The end of 2021 saw FASEA officially closed for business, but an announcement from then opposition financial services minister Stephen Jones kept professional standards in the frame at the start of 2022.
At a conference in December, Jones proposed an experience pathway allowing advisers with 10 years of experience an exemption from current legislation.
Seemingly caught on the back foot, then financial services minster Jane Hume announced a consult into a carve-out for advisers with a decade experience.
After years of seemingly endless discourse about the FASEA exam deadline dominated by the noisy minority, the majority had a chance to speak up and they had to because their profession was at stake.

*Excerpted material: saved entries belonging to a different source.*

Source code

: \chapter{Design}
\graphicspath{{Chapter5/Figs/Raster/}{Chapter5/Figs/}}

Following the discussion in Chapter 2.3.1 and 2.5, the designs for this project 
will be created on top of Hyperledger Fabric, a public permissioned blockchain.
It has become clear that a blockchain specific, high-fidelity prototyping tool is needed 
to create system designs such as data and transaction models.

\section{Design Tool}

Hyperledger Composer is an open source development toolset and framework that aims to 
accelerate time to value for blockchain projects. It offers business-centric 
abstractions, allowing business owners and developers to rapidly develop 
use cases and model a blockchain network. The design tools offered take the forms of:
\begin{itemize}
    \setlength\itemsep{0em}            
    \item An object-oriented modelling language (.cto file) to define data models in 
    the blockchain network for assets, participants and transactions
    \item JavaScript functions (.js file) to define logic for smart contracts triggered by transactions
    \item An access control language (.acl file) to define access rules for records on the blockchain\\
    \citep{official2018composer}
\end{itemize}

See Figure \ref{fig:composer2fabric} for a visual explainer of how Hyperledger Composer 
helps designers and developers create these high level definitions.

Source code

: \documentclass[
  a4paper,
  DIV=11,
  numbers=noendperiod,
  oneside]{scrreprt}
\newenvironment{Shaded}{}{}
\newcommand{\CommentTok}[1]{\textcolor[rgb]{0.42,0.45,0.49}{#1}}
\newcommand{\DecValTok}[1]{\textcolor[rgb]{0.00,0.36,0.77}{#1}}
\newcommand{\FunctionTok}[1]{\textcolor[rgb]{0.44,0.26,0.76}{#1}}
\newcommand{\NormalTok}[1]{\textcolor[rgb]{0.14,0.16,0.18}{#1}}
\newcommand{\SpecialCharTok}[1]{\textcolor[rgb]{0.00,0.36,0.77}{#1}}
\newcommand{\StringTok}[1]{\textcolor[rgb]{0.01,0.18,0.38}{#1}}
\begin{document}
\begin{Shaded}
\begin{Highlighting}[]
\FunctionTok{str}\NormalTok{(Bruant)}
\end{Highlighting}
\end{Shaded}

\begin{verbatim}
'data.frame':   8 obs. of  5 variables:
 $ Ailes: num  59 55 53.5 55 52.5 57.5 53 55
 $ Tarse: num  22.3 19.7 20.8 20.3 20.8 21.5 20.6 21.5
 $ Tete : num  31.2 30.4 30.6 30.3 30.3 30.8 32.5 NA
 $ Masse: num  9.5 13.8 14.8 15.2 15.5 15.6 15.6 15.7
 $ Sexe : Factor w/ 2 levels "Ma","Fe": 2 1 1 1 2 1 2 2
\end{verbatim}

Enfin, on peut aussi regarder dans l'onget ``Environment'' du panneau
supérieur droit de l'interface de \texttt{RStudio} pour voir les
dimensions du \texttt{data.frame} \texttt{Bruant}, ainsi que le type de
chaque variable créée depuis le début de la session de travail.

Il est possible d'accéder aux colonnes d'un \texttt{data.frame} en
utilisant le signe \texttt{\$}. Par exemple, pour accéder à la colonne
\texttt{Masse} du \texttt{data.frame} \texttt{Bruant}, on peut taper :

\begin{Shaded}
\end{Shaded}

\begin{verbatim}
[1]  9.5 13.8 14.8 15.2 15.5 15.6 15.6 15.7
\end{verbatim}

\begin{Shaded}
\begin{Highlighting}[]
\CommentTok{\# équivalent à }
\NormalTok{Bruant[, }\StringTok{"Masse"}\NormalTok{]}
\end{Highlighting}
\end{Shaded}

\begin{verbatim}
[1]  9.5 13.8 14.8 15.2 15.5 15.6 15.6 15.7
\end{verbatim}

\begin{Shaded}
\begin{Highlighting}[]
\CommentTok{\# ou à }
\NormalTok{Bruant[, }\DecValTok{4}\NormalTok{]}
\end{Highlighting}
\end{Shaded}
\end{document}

Plenty of advisers were upset with the move, arguing it was a step back for professionalism. While the proposal had plenty of defenders and alternative proposals that sought compromise and balance, Hume never landed on a specific policy, leaving it until after the election.

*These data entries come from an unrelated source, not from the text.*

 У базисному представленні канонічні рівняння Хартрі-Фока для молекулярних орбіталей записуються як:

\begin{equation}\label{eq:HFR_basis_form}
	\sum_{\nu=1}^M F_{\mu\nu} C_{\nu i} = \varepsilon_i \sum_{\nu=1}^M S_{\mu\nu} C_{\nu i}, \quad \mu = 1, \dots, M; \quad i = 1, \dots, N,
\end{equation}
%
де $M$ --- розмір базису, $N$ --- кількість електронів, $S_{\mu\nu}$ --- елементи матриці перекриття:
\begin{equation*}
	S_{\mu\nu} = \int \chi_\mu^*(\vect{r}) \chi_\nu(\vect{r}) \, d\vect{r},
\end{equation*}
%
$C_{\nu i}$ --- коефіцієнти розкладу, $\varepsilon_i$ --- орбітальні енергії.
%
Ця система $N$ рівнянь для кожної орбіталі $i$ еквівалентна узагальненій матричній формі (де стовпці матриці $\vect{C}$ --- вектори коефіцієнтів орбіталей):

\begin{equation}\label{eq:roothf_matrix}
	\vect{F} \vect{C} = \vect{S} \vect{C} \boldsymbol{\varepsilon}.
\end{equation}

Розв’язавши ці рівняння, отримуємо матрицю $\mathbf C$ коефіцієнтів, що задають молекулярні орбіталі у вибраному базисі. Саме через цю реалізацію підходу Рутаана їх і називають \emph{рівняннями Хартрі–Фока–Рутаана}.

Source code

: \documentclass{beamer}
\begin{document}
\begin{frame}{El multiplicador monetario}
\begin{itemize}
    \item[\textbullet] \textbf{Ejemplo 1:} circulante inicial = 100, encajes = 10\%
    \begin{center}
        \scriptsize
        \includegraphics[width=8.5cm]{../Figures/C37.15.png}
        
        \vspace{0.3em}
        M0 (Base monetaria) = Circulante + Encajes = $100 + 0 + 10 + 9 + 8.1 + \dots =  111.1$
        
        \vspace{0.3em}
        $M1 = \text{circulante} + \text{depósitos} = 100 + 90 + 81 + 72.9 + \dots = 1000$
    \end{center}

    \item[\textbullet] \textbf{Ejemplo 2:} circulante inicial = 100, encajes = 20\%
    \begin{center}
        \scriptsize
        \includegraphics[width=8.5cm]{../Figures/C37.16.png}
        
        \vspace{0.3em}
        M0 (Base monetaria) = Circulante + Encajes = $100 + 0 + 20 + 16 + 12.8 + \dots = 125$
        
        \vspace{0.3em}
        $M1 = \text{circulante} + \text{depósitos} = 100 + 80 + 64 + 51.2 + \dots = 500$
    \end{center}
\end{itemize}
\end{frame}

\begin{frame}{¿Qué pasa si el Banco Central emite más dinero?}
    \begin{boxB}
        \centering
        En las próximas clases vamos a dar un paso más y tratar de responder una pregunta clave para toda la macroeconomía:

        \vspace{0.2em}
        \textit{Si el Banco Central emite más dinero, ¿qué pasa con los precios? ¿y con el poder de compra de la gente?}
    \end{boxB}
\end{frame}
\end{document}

“By carving out yet another loophole to allow uncommitted advisers to keep operating, we are just kicking the can down the road,” Melbourne adviser Jordan Vaka tells Professional Planner.
“What use is it to maintain ‘supply’ when the cost of doing so is compromising on fundamental standards? This only benefits a small number of advisers who didn’t want to play by the rules, not the majority who’ve done the work.”
Both ministers argued the carve-out would not water down professionalism.
Overshadowed by the headline announcement of the experience exemption, the consultation also included was changes to the barriers to entry for new entrants.
FASEA-approved degrees could become broader, with the caveat that professional year entrants were required to undertake AQF8 level study – a graduate diploma or certificate.
“With the proposal to move away from FASEA-approved undergraduate degrees to a requirement for a degree that includes eight subjects in the nominated relevant fields, the new advisers who might qualify to enter the profession of financial advice, would be doing this with significantly less specific financial advice knowledge,” AFA’s Phil Anderson said.
However, it was during the middle of the month that would set the tone for the rest of the year with Dixon Advisory entering voluntary administration due to “mounting actual and potential liabilities mean it is likely to become insolvent at some future time”.
Those liabilities arose from a class action regarding conflicted financial advice as well as claims being determined by the complaints authority and the corporate regulator.
Jones described Dixon Advisory as committing “every sin in the book”.
“Conflicted advice, poor capital deployment, over capitalizing and concentration in certain products… just about every disaster combined,” Jones said.
The shadow minister had earlier described his discomfort with any vertically integrated model returning to the industry, singling out industry funds with strong ties to his side of the political aisle.